First off, the temperature must be not to hot and not to cold. In other words, the planet must be in the Habitable zone also known as the “Goldilocks zone”. This is generally a pretty good sized swath of celestial real estate. In our own solar system, it extends from roughly the orbit of Venus to the orbit of Mars. But what makes Mars and Venus inhospitable and Earth relatively cozy is our atmosphere. Unlike Mars, it’s thick enough to keep much of the heat we receive from the sun, but not too much of it like Venus.
The atmosphere is crucial in other ways too. Obviously it’s what the intrepid explorers are going to be breathing. If there’s too much CO2, it’s not only going to trap too much heat, but make it hard to breathe. Also, CO2 doesn’t block UV light from the Sun and cancer rates would go up. So we need an oxygen rich atmosphere, but not too oxygen rich or there won’t be enough greenhouse gasses to keep the planet warm.
The problem here is that oxygen rich atmospheres just don’t exist without some assistance. Oxygen is actually very reactive. It likes to form bonds, making it unavailable to be free in the atmosphere like we want. It forms things like H2O, CO2, oxides, etc… This is why Mars and Venus have virtually no free oxygen in their atmospheres. What little they do comes from UV light striking the atmosphere and causing the bonded forms to disassociate, temporarily freeing the oxygen.
Earth only has as much free oxygen as it does because of photosynthesis. This gives us another criteria that we’ll need to determine habitability: the ability to produce photosynthesis.
So let’s start putting this all together.
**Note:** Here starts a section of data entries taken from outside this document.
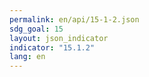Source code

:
```yaml
---
permalink: en/api/15-1-2.json
sdg_goal: 15
layout: json_indicator
indicator: "15.1.2"
lang: en
---
```

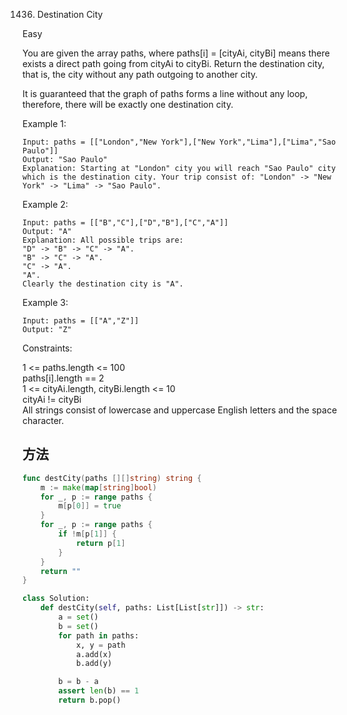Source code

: 1436. Destination City


Easy


You are given the array paths, where paths[i] = [cityAi, cityBi] means there exists a direct path going from cityAi to cityBi. Return the destination city, that is, the city without any path outgoing to another city.

It is guaranteed that the graph of paths forms a line without any loop, therefore, there will be exactly one destination city.

 

Example 1:

```
Input: paths = [["London","New York"],["New York","Lima"],["Lima","Sao Paulo"]]
Output: "Sao Paulo" 
Explanation: Starting at "London" city you will reach "Sao Paulo" city which is the destination city. Your trip consist of: "London" -> "New York" -> "Lima" -> "Sao Paulo".
```

Example 2:

```
Input: paths = [["B","C"],["D","B"],["C","A"]]
Output: "A"
Explanation: All possible trips are: 
"D" -> "B" -> "C" -> "A". 
"B" -> "C" -> "A". 
"C" -> "A". 
"A". 
Clearly the destination city is "A".
```

Example 3:

```
Input: paths = [["A","Z"]]
Output: "Z"
```

Constraints:

1 <= paths.length <= 100  
paths[i].length == 2  
1 <= cityAi.length, cityBi.length <= 10  
cityAi != cityBi  
All strings consist of lowercase and uppercase English letters and the space character.

## 方法

```go
func destCity(paths [][]string) string {
    m := make(map[string]bool)
    for _, p := range paths {
        m[p[0]] = true
    }
    for _, p := range paths {
        if !m[p[1]] {
            return p[1]
        }
    }
    return ""
}
```



```python
class Solution:
    def destCity(self, paths: List[List[str]]) -> str:
        a = set()
        b = set()
        for path in paths:
            x, y = path
            a.add(x)
            b.add(y)

        b = b - a
        assert len(b) == 1
        return b.pop()
```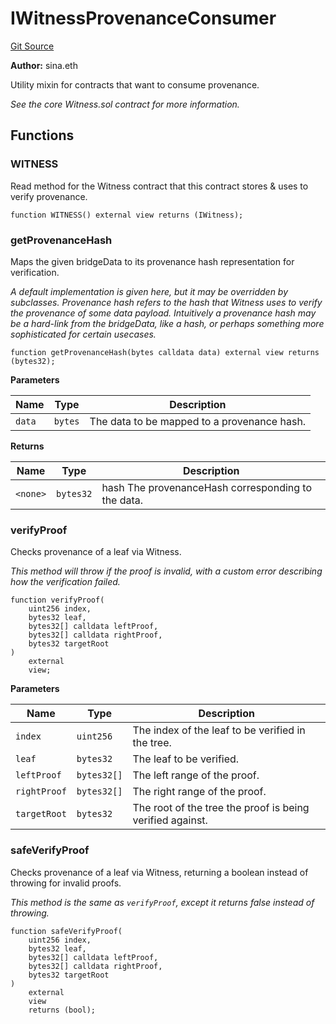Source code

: # IWitnessProvenanceConsumer

[Git Source](https://github.com/WitnessCo/contracts-core/blob/af068ccc3b87576f36c3315270a9f29603465e11/src/IWitnessProvenanceConsumer.sol)

**Author:** sina.eth

Utility mixin for contracts that want to consume provenance.

_See the core Witness.sol contract for more information._

## Functions

### WITNESS

Read method for the Witness contract that this contract stores & uses to verify provenance.

```solidity
function WITNESS() external view returns (IWitness);
```

### getProvenanceHash

Maps the given bridgeData to its provenance hash representation for verification.

_A default implementation is given here, but it may be overridden by subclasses. Provenance hash refers to the hash that
Witness uses to verify the provenance of some data payload. Intuitively a provenance hash may be a hard-link from the
bridgeData, like a hash, or perhaps something more sophisticated for certain usecases._

```solidity
function getProvenanceHash(bytes calldata data) external view returns (bytes32);
```

**Parameters**

| Name   | Type    | Description                                 |
| ------ | ------- | ------------------------------------------- |
| `data` | `bytes` | The data to be mapped to a provenance hash. |

**Returns**

| Name     | Type      | Description                                        |
| -------- | --------- | -------------------------------------------------- |
| `<none>` | `bytes32` | hash The provenanceHash corresponding to the data. |

### verifyProof

Checks provenance of a leaf via Witness.

_This method will throw if the proof is invalid, with a custom error describing how the verification failed._

```solidity
function verifyProof(
    uint256 index,
    bytes32 leaf,
    bytes32[] calldata leftProof,
    bytes32[] calldata rightProof,
    bytes32 targetRoot
)
    external
    view;
```

**Parameters**

| Name         | Type        | Description                                               |
| ------------ | ----------- | --------------------------------------------------------- |
| `index`      | `uint256`   | The index of the leaf to be verified in the tree.         |
| `leaf`       | `bytes32`   | The leaf to be verified.                                  |
| `leftProof`  | `bytes32[]` | The left range of the proof.                              |
| `rightProof` | `bytes32[]` | The right range of the proof.                             |
| `targetRoot` | `bytes32`   | The root of the tree the proof is being verified against. |

### safeVerifyProof

Checks provenance of a leaf via Witness, returning a boolean instead of throwing for invalid proofs.

_This method is the same as `verifyProof`, except it returns false instead of throwing._

```solidity
function safeVerifyProof(
    uint256 index,
    bytes32 leaf,
    bytes32[] calldata leftProof,
    bytes32[] calldata rightProof,
    bytes32 targetRoot
)
    external
    view
    returns (bool);
```
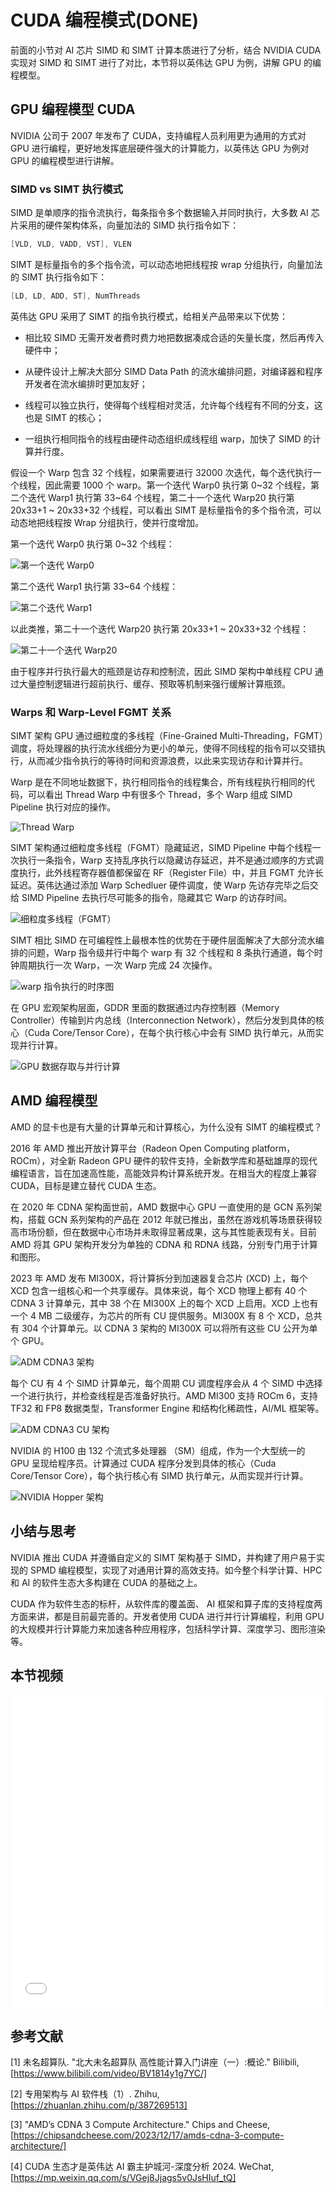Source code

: # CUDA 编程模式(DONE)

前面的小节对 AI 芯片 SIMD 和 SIMT 计算本质进行了分析，结合 NVIDIA CUDA 实现对 SIMD 和 SIMT 进行了对比，本节将以英伟达 GPU 为例，讲解 GPU 的编程模型。

## GPU 编程模型 CUDA

NVIDIA 公司于 2007 年发布了 CUDA，支持编程人员利用更为通用的方式对 GPU 进行编程，更好地发挥底层硬件强大的计算能力，以英伟达 GPU 为例对 GPU 的编程模型进行讲解。

### SIMD vs SIMT 执行模式

SIMD 是单顺序的指令流执行，每条指令多个数据输入并同时执行，大多数 AI 芯片采用的硬件架构体系，向量加法的 SIMD 执行指令如下：

```c
[VLD, VLD, VADD, VST], VLEN
```

SIMT 是标量指令的多个指令流，可以动态地把线程按 wrap 分组执行，向量加法的 SIMT 执行指令如下：

```c
[LD, LD, ADD, ST], NumThreads
```

英伟达 GPU 采用了 SIMT 的指令执行模式，给相关产品带来以下优势：

- 相比较 SIMD 无需开发者费时费力地把数据凑成合适的矢量长度，然后再传入硬件中；

- 从硬件设计上解决大部分 SIMD Data Path 的流水编排问题，对编译器和程序开发者在流水编排时更加友好；

- 线程可以独立执行，使得每个线程相对灵活，允许每个线程有不同的分支，这也是 SIMT 的核心；

- 一组执行相同指令的线程由硬件动态组织成线程组 warp，加快了 SIMD 的计算并行度。

假设一个 Warp 包含 32 个线程，如果需要进行 32000 次迭代，每个迭代执行一个线程，因此需要 1000 个 warp。第一个迭代 Warp0 执行第 0~32 个线程，第二个迭代 Warp1 执行第 33~64 个线程，第二十一个迭代 Warp20 执行第 20x33+1 ~ 20x33+32 个线程，可以看出 SIMT 是标量指令的多个指令流，可以动态地把线程按 Wrap 分组执行，使并行度增加。

第一个迭代 Warp0 执行第 0~32 个线程：

![第一个迭代 Warp0](images/04NVSIMT01.png)

第二个迭代 Warp1 执行第 33~64 个线程：

![第二个迭代 Warp1](images/04NVSIMT02.png)

以此类推，第二十一个迭代 Warp20 执行第 20x33+1 ~ 20x33+32 个线程：

![第二十一个迭代 Warp20](images/04NVSIMT03.png)

由于程序并行执行最大的瓶颈是访存和控制流，因此 SIMD 架构中单线程 CPU 通过大量控制逻辑进行超前执行、缓存、预取等机制来强行缓解计算瓶颈。

### Warps 和 Warp-Level FGMT 关系

SIMT 架构 GPU 通过细粒度的多线程（Fine-Grained Multi-Threading，FGMT）调度，将处理器的执行流水线细分为更小的单元，使得不同线程的指令可以交错执行，从而减少指令执行的等待时间和资源浪费，以此来实现访存和计算并行。

Warp 是在不同地址数据下，执行相同指令的线程集合，所有线程执行相同的代码，可以看出 Thread Warp 中有很多个 Thread，多个 Warp 组成 SIMD Pipeline 执行对应的操作。

![Thread Warp](images/04NVSIMT04.png)

SIMT 架构通过细粒度多线程（FGMT）隐藏延迟，SIMD Pipeline 中每个线程一次执行一条指令，Warp 支持乱序执行以隐藏访存延迟，并不是通过顺序的方式调度执行，此外线程寄存器值都保留在 RF（Register File）中，并且 FGMT 允许长延迟。英伟达通过添加 Warp Schedluer 硬件调度，使 Warp 先访存完毕之后交给 SIMD Pipeline 去执行尽可能多的指令，隐藏其它 Warp 的访存时间。

![细粒度多线程（FGMT）](images/04NVSIMT05.png)

SIMT 相比 SIMD 在可编程性上最根本性的优势在于硬件层面解决了大部分流水编排的问题，Warp 指令级并行中每个 warp 有 32 个线程和 8 条执行通道，每个时钟周期执行一次 Warp，一次 Warp 完成 24 次操作。

![warp 指令执行的时序图](images/04NVSIMT06.png)

在 GPU 宏观架构层面，GDDR 里面的数据通过内存控制器（Memory Controller）传输到片内总线（Interconnection Network），然后分发到具体的核心（Cuda Core/Tensor Core），在每个执行核心中会有 SIMD 执行单元，从而实现并行计算。

![GPU 数据存取与并行计算](images/04NVSIMT07.png)

## AMD 编程模型

AMD 的显卡也是有大量的计算单元和计算核心，为什么没有 SIMT 的编程模式？

2016 年 AMD 推出开放计算平台（Radeon Open Computing platform，ROCm），对全新 Radeon GPU 硬件的软件支持，全新数学库和基础雄厚的现代编程语言，旨在加速高性能，高能效异构计算系统开发。在相当大的程度上兼容 CUDA，目标是建立替代 CUDA 生态。

在 2020 年 CDNA 架构面世前，AMD 数据中心 GPU 一直使用的是 GCN 系列架构，搭载 GCN 系列架构的产品在 2012 年就已推出，虽然在游戏机等场景获得较高市场份额，但在数据中心市场并未取得显著成果，这与其性能表现有关。目前 AMD 将其 GPU 架构开发分为单独的 CDNA 和 RDNA 线路，分别专门用于计算和图形。

2023 年 AMD 发布 MI300X，将计算拆分到加速器复合芯片 (XCD) 上，每个 XCD 包含一组核心和一个共享缓存。具体来说，每个 XCD 物理上都有 40 个 CDNA 3 计算单元，其中 38 个在 MI300X 上的每个 XCD 上启用。XCD 上也有一个 4 MB 二级缓存，为芯片的所有 CU 提供服务。MI300X 有 8 个 XCD，总共有 304 个计算单元。以 CDNA 3 架构的 MI300X 可以将所有这些 CU 公开为单个 GPU。

![ADM CDNA3 架构](images/04NVSIMT08.png)

每个 CU 有 4 个 SIMD 计算单元，每个周期 CU 调度程序会从 4 个 SIMD 中选择一个进行执行，并检查线程是否准备好执行。AMD MI300 支持 ROCm 6，支持 TF32 和 FP8 数据类型，Transformer Engine 和结构化稀疏性，AI/ML 框架等。

![ADM CDNA3 CU 架构](images/04NVSIMT09.png)

NVIDIA 的 H100 由 132 个流式多处理器 （SM）组成，作为一个大型统一的 GPU 呈现给程序员。计算通过 CUDA 程序分发到具体的核心（Cuda Core/Tensor Core），每个执行核心有 SIMD 执行单元，从而实现并行计算。

![NVIDIA Hopper 架构](images/04NVSIMT10.png)

## 小结与思考

NVIDIA 推出 CUDA 并遵循自定义的 SIMT 架构基于 SIMD，并构建了用户易于实现的 SPMD 编程模型，实现了对通用计算的高效支持。如今整个科学计算、HPC 和 AI 的软件生态大多构建在 CUDA 的基础之上。

CUDA 作为软件生态的标杆，从软件库的覆盖面、 AI 框架和算子库的支持程度两方面来讲，都是目前最完善的。开发者使用 CUDA 进行并行计算编程，利用 GPU 的大规模并行计算能力来加速各种应用程序，包括科学计算、深度学习、图形渲染等。

## 本节视频

<html>
<iframe src="//player.bilibili.com/player.html?aid=282100205&bvid=BV16c41117vp&cid=1361312451&p=1&as_wide=1&high_quality=1&danmaku=0&t=30&autoplay=0" width="100%" height="500" scrolling="no" border="0" frameborder="no" framespacing="0" allowfullscreen="true"> </iframe>
</html>

## 参考文献

[1] 未名超算队. "北大未名超算队 高性能计算入门讲座（一）:概论." Bilibili, [https://www.bilibili.com/video/BV1814y1g7YC/]

[2] 专用架构与 AI 软件栈（1）. Zhihu, [https://zhuanlan.zhihu.com/p/387269513]

[3] "AMD’s CDNA 3 Compute Architecture." Chips and Cheese, [https://chipsandcheese.com/2023/12/17/amds-cdna-3-compute-architecture/]

[4] CUDA 生态才是英伟达 AI 霸主护城河-深度分析 2024. WeChat, [https://mp.weixin.qq.com/s/VGej8Jjags5v0JsHIuf_tQ]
Firstly, the evolution of the star as it leaves the main sequence, swelling up as it becomes a red giant and getting brighter and hotter will mean that the “Goldilocks zone” will be sweeping outwards. Planets that were formerly habitable like the Earth will be roasted if they aren’t entirely swallowed by the Sun as it grows. Instead, the habitable zone will be further out, more where Jupiter is now.
However, even if a planet were in this new habitable zone, this doesn’t mean its habitable under the condition that it also have an oxygen rich atmosphere. For that, we need to convert the atmosphere from an oxygen starved one, to an oxygen rich one via photosynthesis.
So the question is how quickly can this occur? Too slow and the habitable zone may have already swept by or the star may have run out of hydrogen in the shell and started contracting again only to ignite helium fusion in the core, once again freezing the planet.
The only example we have so far is on our own planet. For the first three billion years of life, there was little free oxygen until photosynthetic organisms arose and started converting it to levels near that of today. However, this process took several hundred million years. While this could probably be increased by an order of magnitude to tens of millions of years with genetically engineered bacteria seeded on the planet, we still need to make sure the timescales will work out.
It turns out the timescales will be different for different masses of stars. More massive stars burn through their fuel faster and will thus be shorter. For stars like the Sun, the red giant phase can last about 1.5 billion years, so ~100x longer than is necessary to develop an oxygen rich atmosphere. For stars twice as massive as the Sun, that timescale drops to a mere 40 million years, approaching the lower limit of what we’ll need. More massive stars will evolve even more quickly. So for this to be plausible, we’ll need lower mass stars that evolve slower. A rough upper limit here would be a two solar mass star.
However, there’s one more effect we need to worry about: Can we have enough CO2 in the atmosphere to even have photosynthesis? While not nearly as reactive as oxygen, carbon dioxide is also subject to being removed from the atmosphere. This is due to effects like silicate weathering such as CO2 + CaSiO3 –> CaCO3 + SiO2. While these effects are slow they build up with geological timescales. This means we can’t have old planets since they would have had all their free CO2 locked away into the surface. This balance was explored in a paper published in 2009 and determined that, for an Earth mass planet, the free CO2 would be exhausted long before the parent star even reached the red giant phase!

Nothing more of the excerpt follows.